Frank Bennack

Portrait of Frank Bennack

“One of the things I loved about being a local newspaper publisher with competitors was it didn’t take much to get me out of bed every morning. … You wonder, ‘What occurred while I was sleeping that’s going to change my life?’ Working in the media business in the United States today is both a great privilege and a great challenge.”

Frank Bennack, executive vice chairman and former CEO of Hearst Communications; excerpted from an interview with the National Museum of American History, May 22, 2017.

Sheet music cover, titled Ol' Man River from Show Boat
Sheet music helped create shared American experiences — not only Broadway tunes but, for better or worse, the ideas they espoused.

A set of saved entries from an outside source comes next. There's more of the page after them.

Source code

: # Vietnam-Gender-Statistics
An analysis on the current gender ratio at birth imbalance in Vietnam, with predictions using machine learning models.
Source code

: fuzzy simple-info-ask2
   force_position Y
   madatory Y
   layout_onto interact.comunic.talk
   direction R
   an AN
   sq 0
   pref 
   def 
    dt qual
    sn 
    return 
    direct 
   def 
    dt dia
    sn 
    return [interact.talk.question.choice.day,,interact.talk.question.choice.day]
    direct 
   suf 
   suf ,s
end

On growing up with a postman/poet/actor father

We were a very modest family, in terms of our income. My father never left the state of Texas until he visited me in New York after I was named president of the Hearst Corporation. He became a postman to earn a living in the Depression, but he was a very talented individual who wrote poetry and stage acted with his twin brother. At a very early age, they had me on the stage of classic minstrel shows, which still existed in the South. I played a shoeshine boy who recited this poem about how wonderful my mother was. So I was exposed to theater and entertainment, albeit in a form that should have and did go away. I also followed my father around as he was starring in local versions of plays that were previously on Broadway. This very early experience of being on the stage and reciting poems and then ultimately going with him and learning some of the shows that had been on Broadway, that’s not your ordinary childhood. I’m an only child, and my mother was not well, so it was easier on her for him to take me to these shows. So I was in the entertainment business very early.

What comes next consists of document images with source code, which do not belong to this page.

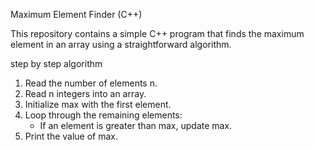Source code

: Maximum Element Finder (C++)

This repository contains a simple C++ program that finds the maximum element in an array using a straightforward algorithm.

step by step algorithm
1. Read the number of elements n.
2. Read n integers into an array.
3. Initialize max with the first element.
4. Loop through the remaining elements:
   - If an element is greater than max, update max.
5. Print the value of max.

On starting in the radio, television, and newspaper businesses at a young age

In high school I was part of a group called The Mighty Little Opera Company. I played different roles in a number of those shows, but most often I was the master of ceremonies. I got to bring a lot of young talent on to dance or to play the piano or the accordion. A very prominent local radio executive and disc jockey named Bud Whaley came to one of the shows and said, “I’ve got this idea of doing a young people’s radio show on Saturday mornings. Would you like to do that?” So while still a junior in high school, I had my own radio show on KMAC in San Antonio every Saturday morning. I would do all of the work in the booth: I’d spin the records, do all the talking and read the commercials and decide what music to play. When television came to San Antonio, the powers in charge decided that I might adapt my show to a television show, which I did. It was originally called Teen Canteen and then became Time for Teens. It ran from late 1949 to late or mid-1951. It was a Sunday-night, 30-minute show that I had complete control over, which is remarkable to think of today. I sold the advertising, I wrote whatever script there was, and I lined up the talent. And we chose a beauty queen, which was a nice occupation for a young high school junior and senior, at that point of one’s life.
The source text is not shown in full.